Oído

No hay peor sordo que el que no quiere oir

CAMILA, ORTEGA Y GASSET

Llegó la primera de tres, esperada en su casa, en la barriga de una primeriza que la recibía con los brazos abiertos. Desde la morada en la que medía esos primeros dolores que acaban con la buena nueva, con la llegada y aterrizaje de alguien que viene a quedarse para toda la vida. Él no tiene la culpa. No somos dueños de nuestra vida ni de nuestra elección… ¡el libre albedrío ha muerto!

Si eres él o la mayor de un grupo, te conviertes en el hacedor, cuando no sirviente y vigilante de la prole. Y llegó el segundo, a la madre le sigue quedando grande, pero las buenas costumbres y las crianzas, no se deben perder por caprichos de querer ser uno mismo, y vivir la vida que se sueña y no la que corresponde…

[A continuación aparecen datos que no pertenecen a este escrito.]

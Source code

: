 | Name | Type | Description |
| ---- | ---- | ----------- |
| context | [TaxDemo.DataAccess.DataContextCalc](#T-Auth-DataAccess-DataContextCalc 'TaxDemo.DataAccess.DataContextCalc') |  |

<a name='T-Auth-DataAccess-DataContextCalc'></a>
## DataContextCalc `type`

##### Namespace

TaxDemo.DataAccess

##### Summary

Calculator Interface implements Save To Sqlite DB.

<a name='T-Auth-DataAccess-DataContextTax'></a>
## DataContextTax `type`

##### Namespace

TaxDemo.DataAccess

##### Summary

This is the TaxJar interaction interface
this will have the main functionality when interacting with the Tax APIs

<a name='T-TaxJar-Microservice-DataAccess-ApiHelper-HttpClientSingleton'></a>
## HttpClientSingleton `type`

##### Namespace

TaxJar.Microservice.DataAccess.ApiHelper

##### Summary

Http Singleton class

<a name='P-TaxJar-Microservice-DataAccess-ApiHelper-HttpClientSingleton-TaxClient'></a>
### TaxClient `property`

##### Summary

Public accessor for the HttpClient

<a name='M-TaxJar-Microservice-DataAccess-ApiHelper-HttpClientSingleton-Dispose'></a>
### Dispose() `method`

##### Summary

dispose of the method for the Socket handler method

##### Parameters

Da igual qué hiciese o de quién se enamoró. Sus sentimientos, los de una adolescente aparecieron a flor de piel. Los padres de corte clásico y educación de catecismo a golpes no lo entienden. ¡Da igual! Ella es Ella, es diferente, porque todos lo somos. Sueña con lo mismo que los demás, anhela la pureza y el amor como cualquier ser humano, y apuesta por lo que quiere y respeta. El amor no entiende de religiones, razas, edades, colores… es el invento más puro de la especie humana. Un cuento químico de olores y sabores irreconciliables, pero que nos lleva a perder la cabeza. Ella destila las esencias de sus pocos años, y los lleva a su cerebro, en él los analiza y discierne qué es lo que necesita y quiere, y qué le genera sorpresa cuando no desprecio.

Madre putativa de sus hermanos. Hermana pequeña de su padre y mayor de su madre. Mujer confiada en sus posibilidades, clara y alta, como las aras en las que apoya sus fuertes músculos para saltar sobre su verdad, que es la que sostiene y alimenta. Una vez más el llanto de la Bachata llega a mi cabeza… ¡Él, Ella no tiene la culpa! No podemos elegir ni la familia en la que nacemos, ni nuestra condición, ni nuestra alma… Somos la reencarnación de lo que un día quedó de nuestras energías, almas, espíritus, olores, sensaciones… Y la esencia, que es eso que todos tenemos y guardamos de los que queremos y admiramos, saldrá de Ella como en la rotura de una botella de cava o un chin de coñac, a presión, por derecho… No hay que elegir, hay que ser como uno es, y al que no le guste: ¡Que se joda! Yo soy yo, mis circunstancias y mis ciclas. Les quiero, les amo, les respeto. Les quiere, ama, respeta, consiente, ayuda, anima, huele, grita, apoya, besa, empuja… No se puede subir a los Lagos de Covadonga si no te acompaña la Virgen, tu Virgen, tu Princesita amada.